§ **What is being asked**
In the listing below, every line with the word "other" needs to be copied.

===== Source data =====

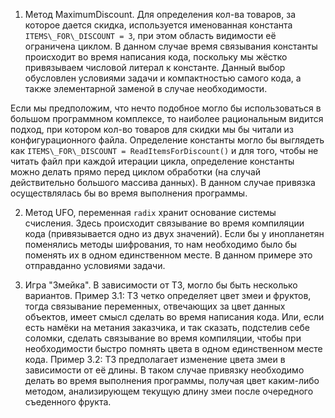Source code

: 1. Метод MaximumDiscount.
Для определения кол-ва товаров, за которое дается скидка, используется именованная константа `ITEMS\_FOR\_DISCOUNT = 3`, при этом область видимости её ограничена циклом. В данном случае время связывания константы происходит во время написания кода, поскольку мы жёстко привязываем числовой литерал к константе. Данный выбор обусловлен условиями задачи и компактностью самого кода, а также элементарной заменой в случае необходимости.

Если мы предположим, что нечто подобное могло бы использоваться в большом программном комплексе, то наиболее рациональным видится подход, при котором кол-во товаров для скидки мы бы читали из конфигурационного файла. Определение константы могло бы выглядеть как `ITEMS\_FOR\_DISCOUNT = ReadItemsForDiscount()` и для того, чтобы не читать файл при каждой итерации цикла, определение константы можно делать прямо перед циклом обработки (на случай действительно большого массива данных). В данном случае привязка осуществлялась бы во время выполнения программы.

2. Метод UFO, переменная `radix` хранит основание системы счисления. Здесь происходит связывание во время компиляции кода (привязывается одно из двух значений). Если бы у инопланетян поменялись методы шифрования, то нам необходимо было бы поменять их в одном единственном месте. В данном примере это отправданно условиями задачи.

3. Игра "Змейка". В зависимости от ТЗ, могло бы быть несколько вариантов.
Пример 3.1: ТЗ четко определяет цвет змеи и фруктов, тогда связывание переменных, отвечающих за цвет данных объектов, имеет смысл сделать во время написания кода. Или, если есть намёки на метания заказчика, и так сказать, подстелив себе соломки, сделать связывание во время компиляции, чтобы при необходимости быстро помнять цвета в одном единственном месте кода.
Пример 3.2: ТЗ предполагает изменение цвета змеи в зависимости от её длины. В таком случае привязку необходимо делать во время выполнения программы, получая цвет каким-либо методом, анализирующем текущую длину змеи после очередного съеденного фрукта.
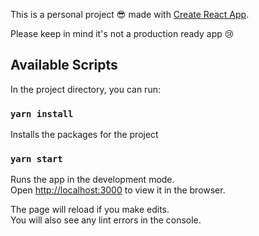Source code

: This is a personal project 😎 made with [Create React App](https://github.com/facebook/create-react-app).

Please keep in mind it's not a production ready app 😢

## Available Scripts

In the project directory, you can run:

### `yarn install`

Installs the packages for the project

### `yarn start`

Runs the app in the development mode.<br />
Open [http://localhost:3000](http://localhost:3000) to view it in the browser.

The page will reload if you make edits.<br />
You will also see any lint errors in the console.
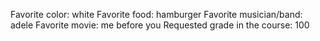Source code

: Favorite color: white
Favorite food: hamburger
Favorite musician/band: adele
Favorite movie: me before you
Requested grade in the course: 100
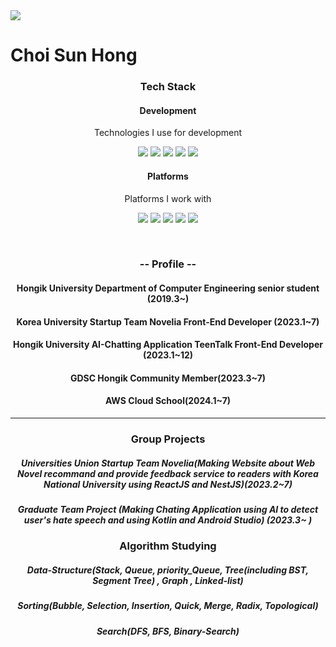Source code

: <img src="https://capsule-render.vercel.app/api?type=wave&color=auto&height=300&section=header&text=capsule%20render&fontSize=90"/>
<h1>Choi Sun Hong</h1>
<h3 align="center">Tech Stack</h3>

<!-- 개발 기술 섹션 -->
<h4 align="center">Development</h4>
<p align="center">Technologies I use for development</p>
<p align="center">
  <img src="https://img.shields.io/badge/Flutter-0000FF?style=flat-square&logo=Flutter&logoColor=white"/>
  <img src="https://img.shields.io/badge/React-0066CC?style=flat-square&logo=React&logoColor=white"/>
  <img src="https://img.shields.io/badge/Next.js-000000?style=flat-square&logo=Next.js&logoColor=white"/>
  <img src="https://img.shields.io/badge/Python-3776AB?style=flat-square&logo=Python&logoColor=white"/>
  <img src="https://img.shields.io/badge/Kotlin-0095D5?style=flat-square&logo=Kotlin&logoColor=white"/>
</p>

<!-- 플랫폼 기술 섹션 -->
<h4 align="center">Platforms</h4>
<p align="center">Platforms I work with</p>
<p align="center">
  <img src="https://img.shields.io/badge/AWS-FF9900?style=flat-square&logo=Amazon%20AWS&logoColor=white"/>
  <img src="https://img.shields.io/badge/GCP-4285F4?style=flat-square&logo=Google%20Cloud&logoColor=white"/>
  <img src="https://img.shields.io/badge/Apache%20Kafka-231F20?style=flat-square&logo=Apache%20Kafka&logoColor=white"/>
  <img src="https://img.shields.io/badge/EKS-FF9900?style=flat-square&logo=Amazon%20EKS&logoColor=white"/>
  <img src="https://img.shields.io/badge/Docker-2496ED?style=flat-square&logo=Docker&logoColor=white"/>
</p>

<br/>

<h3 align="center"> -- Profile -- </h3>
<p align="center"> 
<h4 align="center">Hongik University Department of Computer Engineering senior student (2019.3~)</h4>
<h4 align="center">Korea University Startup Team Novelia Front-End Developer (2023.1~7) </h4>
<h4 align="center">Hongik University AI-Chatting Application TeenTalk Front-End Developer (2023.1~12) </h4>
<h4 align="center">GDSC Hongik Community Member(2023.3~7) </h4>
<h4 align="center">AWS Cloud School(2024.1~7) </h4>
<hr />
</p>
<p align="center"> 
<h3 align="center"> Group Projects</h3>
<h5 align="center">Universities Union Startup Team Novelia(Making Website about Web Novel recommand and provide feedback service to readers with Korea National University using ReactJS and NestJS)(2023.2~7)</h5>
<h5 align="center">Graduate Team Project (Making Chating Application using AI to detect user's hate speech and using Kotlin and Android Studio) (2023.3~  )</h5>
 <h3 align="center"> Algorithm Studying</h3>
 <p align="center">
 <h5 align="center"> Data-Structure(Stack, Queue, priority_Queue, Tree(including BST, Segment Tree) , Graph , Linked-list) </h5>
 <h5 align="center"> Sorting(Bubble, Selection, Insertion, Quick, Merge, Radix, Topological) </h5>
 <h5 align="center"> Search(DFS, BFS, Binary-Search) </h5>
</p>

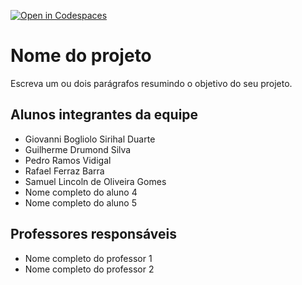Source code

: [![Open in Codespaces](https://classroom.github.com/assets/launch-codespace-f4981d0f882b2a3f0472912d15f9806d57e124e0fc890972558857b51b24a6f9.svg)](https://classroom.github.com/open-in-codespaces?assignment_repo_id=10121674)
# Nome do projeto
Escreva um ou dois parágrafos resumindo o objetivo do seu projeto.

## Alunos integrantes da equipe

* Giovanni Bogliolo Sirihal Duarte
* Guilherme Drumond Silva
* Pedro Ramos Vidigal
* Rafael Ferraz Barra
* Samuel Lincoln de Oliveira Gomes
* Nome completo do aluno 4
* Nome completo do aluno 5



## Professores responsáveis

* Nome completo do professor 1
* Nome completo do professor 2

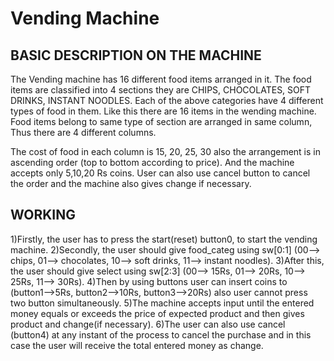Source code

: # Vending Machine

## **BASIC DESCRIPTION ON THE MACHINE**

The Vending machine has 16 different food items arranged in it. The food items are classified into 4 sections they are CHIPS, CHOCOLATES, SOFT  DRINKS, INSTANT NOODLES. Each of the above categories have 4 different types of food in them. Like this there are 16 items in the wending machine. Food items belong to same type of section are arranged in same column, Thus there are 4 different columns.


The cost of food in each column is 15, 20, 25, 30 also the arrangement is in ascending order (top to bottom according to price). And the machine accepts only 5,10,20 Rs coins. User can also use cancel button to cancel the order and the machine also gives change if necessary.



## **WORKING**

1)Firstly, the user has to press the start(reset) button0, to start the vending machine.
2)Secondly, the user should give food_categ using sw[0:1] (00--> chips, 01--> chocolates, 10--> soft drinks, 11--> instant noodles).
3)After this, the user should give select using sw[2:3] (00--> 15Rs, 01--> 20Rs, 10--> 25Rs, 11--> 30Rs).
4)Then by using buttons user can insert coins to (button1-->5Rs, button2-->10Rs, button3-->20Rs) also user cannot press two button simultaneously.
5)The machine accepts input until the entered money equals or exceeds the price of expected product and then gives product and change(if necessary).
6)The user can also use cancel (button4) at any instant of the process to cancel the purchase and in this case the user will receive the total entered money as change.
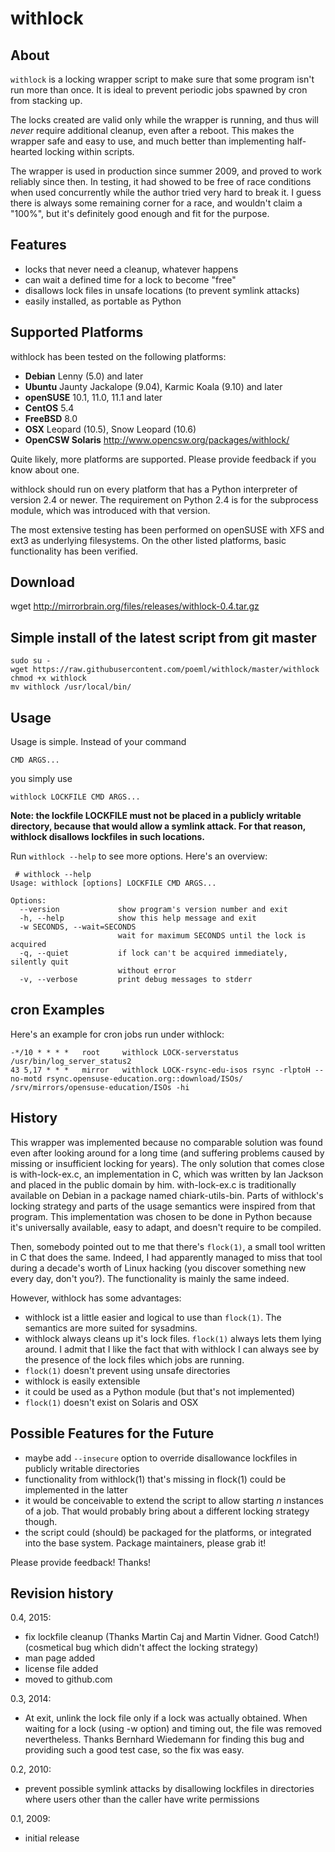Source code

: # withlock

## About

`withlock` is a locking wrapper script to make sure that some program isn't run
more than once. It is ideal to prevent periodic jobs spawned by cron from
stacking up.

The locks created are valid only while the wrapper is running, and thus will
*never* require additional cleanup, even after a reboot. This makes the wrapper
safe and easy to use, and much better than implementing half-hearted locking
within scripts.

The wrapper is used in production since summer 2009, and proved to work
reliably since then. In testing, it had showed to be free of race conditions
when used concurrently while the author tried very hard to break it. I guess
there is always some remaining corner for a race, and wouldn't claim a "100%",
but it's definitely good enough and fit for the purpose.


## Features

* locks that never need a cleanup, whatever happens
* can wait a defined time for a lock to become "free"
* disallows lock files in unsafe locations (to prevent symlink attacks)
* easily installed, as portable as Python


## Supported Platforms

withlock has been tested on the following platforms:

* **Debian** Lenny (5.0) and later
* **Ubuntu** Jaunty Jackalope (9.04), Karmic Koala (9.10) and later
* **openSUSE** 10.1, 11.0, 11.1 and later
* **CentOS** 5.4
* **FreeBSD** 8.0
* **OSX** Leopard (10.5), Snow Leopard (10.6)
* **OpenCSW Solaris** http://www.opencsw.org/packages/withlock/

Quite likely, more platforms are supported. Please provide feedback if you know about one.

withlock should run on every platform that has a Python interpreter of version 2.4 or newer. The requirement on Python 2.4 is for the subprocess module, which was introduced with that version.

The most extensive testing has been performed on openSUSE with XFS and ext3 as underlying filesystems. On the other listed platforms, basic functionality has been verified.

## Download

wget http://mirrorbrain.org/files/releases/withlock-0.4.tar.gz


## Simple install of the latest script from git master

    sudo su -
    wget https://raw.githubusercontent.com/poeml/withlock/master/withlock
    chmod +x withlock
    mv withlock /usr/local/bin/


## Usage

Usage is simple. Instead of your command 

    CMD ARGS...

you simply use

    withlock LOCKFILE CMD ARGS...



**Note: the lockfile LOCKFILE must not be placed in a publicly writable
directory, because that would allow a symlink attack. For that reason, withlock
disallows lockfiles in such locations.**

Run `withlock --help` to see more options. Here's an overview:

     # withlock --help
    Usage: withlock [options] LOCKFILE CMD ARGS...
    
    Options:
      --version             show program's version number and exit
      -h, --help            show this help message and exit
      -w SECONDS, --wait=SECONDS
                            wait for maximum SECONDS until the lock is acquired
      -q, --quiet           if lock can't be acquired immediately, silently quit
                            without error
      -v, --verbose         print debug messages to stderr



## cron Examples

Here's an example for cron jobs run under withlock:


    -*/10 * * * *   root     withlock LOCK-serverstatus /usr/bin/log_server_status2
    43 5,17 * * *   mirror   withlock LOCK-rsync-edu-isos rsync -rlptoH --no-motd rsync.opensuse-education.org::download/ISOs/ /srv/mirrors/opensuse-education/ISOs -hi



## History

This wrapper was implemented because no comparable solution was found even after looking around for a long time (and suffering problems caused by missing or insufficient locking for years). The only solution that comes close is with-lock-ex.c, an implementation in C, which was written by Ian Jackson and placed in the public domain by him. with-lock-ex.c is traditionally available on Debian in a package named chiark-utils-bin. Parts of withlock's locking strategy and parts of the usage semantics were inspired from that program. This implementation was chosen to be done in Python because it's universally available, easy to adapt, and doesn't require to be compiled.

Then, somebody pointed out to me that there's `flock(1)`, a small tool written in C that does the same. Indeed, I had apparently managed to miss that tool during a decade's worth of Linux hacking (you discover something new every day, don't you?). The functionality is mainly the same indeed. 

However, withlock has some advantages:

* withlock ist a little easier and logical to use than `flock(1)`. The semantics are more suited for sysadmins.
* withlock always cleans up it's lock files. `flock(1)` always lets them lying around. I admit that I like the fact that with withlock I can always see by the presence of the lock files which jobs are running.
* `flock(1)` doesn't prevent using unsafe directories
* withlock is easily extensible
* it could be used as a Python module (but that's not implemented)
* `flock(1)` doesn't exist on Solaris and OSX


## Possible Features for the Future

* maybe add `--insecure` option to override disallowance lockfiles in publicly
  writable directories
* functionality from withlock(1) that's missing in flock(1) could be
  implemented in the latter
* it would be conceivable to extend the script to allow starting *n* instances
  of a job. That would probably bring about a different locking strategy
  though.
* the script could (should) be packaged for the platforms, or integrated into the base system. Package maintainers, please grab it!


Please provide feedback!
Thanks!


## Revision history


0.4, 2015:

- fix lockfile cleanup (Thanks Martin Caj and Martin Vidner. Good Catch!)
  (cosmetical bug which didn't affect the locking strategy)
- man page added
- license file added
- moved to github.com

0.3, 2014:

- At exit, unlink the lock file only if a lock was actually obtained.
  When waiting for a lock (using -w option) and timing out, the file
  was removed nevertheless. Thanks Bernhard Wiedemann for finding this
  bug and providing such a good test case, so the fix was easy.

0.2, 2010:

- prevent possible symlink attacks by disallowing lockfiles in directories
  where users other than the caller have write permissions

0.1, 2009:

- initial release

=====

§ **Written answer**
The most extensive testing has been performed on openSUSE with XFS and ext3 as underlying filesystems. On the other listed platforms, basic functionality has been verified.
  where users other than the caller have write permissions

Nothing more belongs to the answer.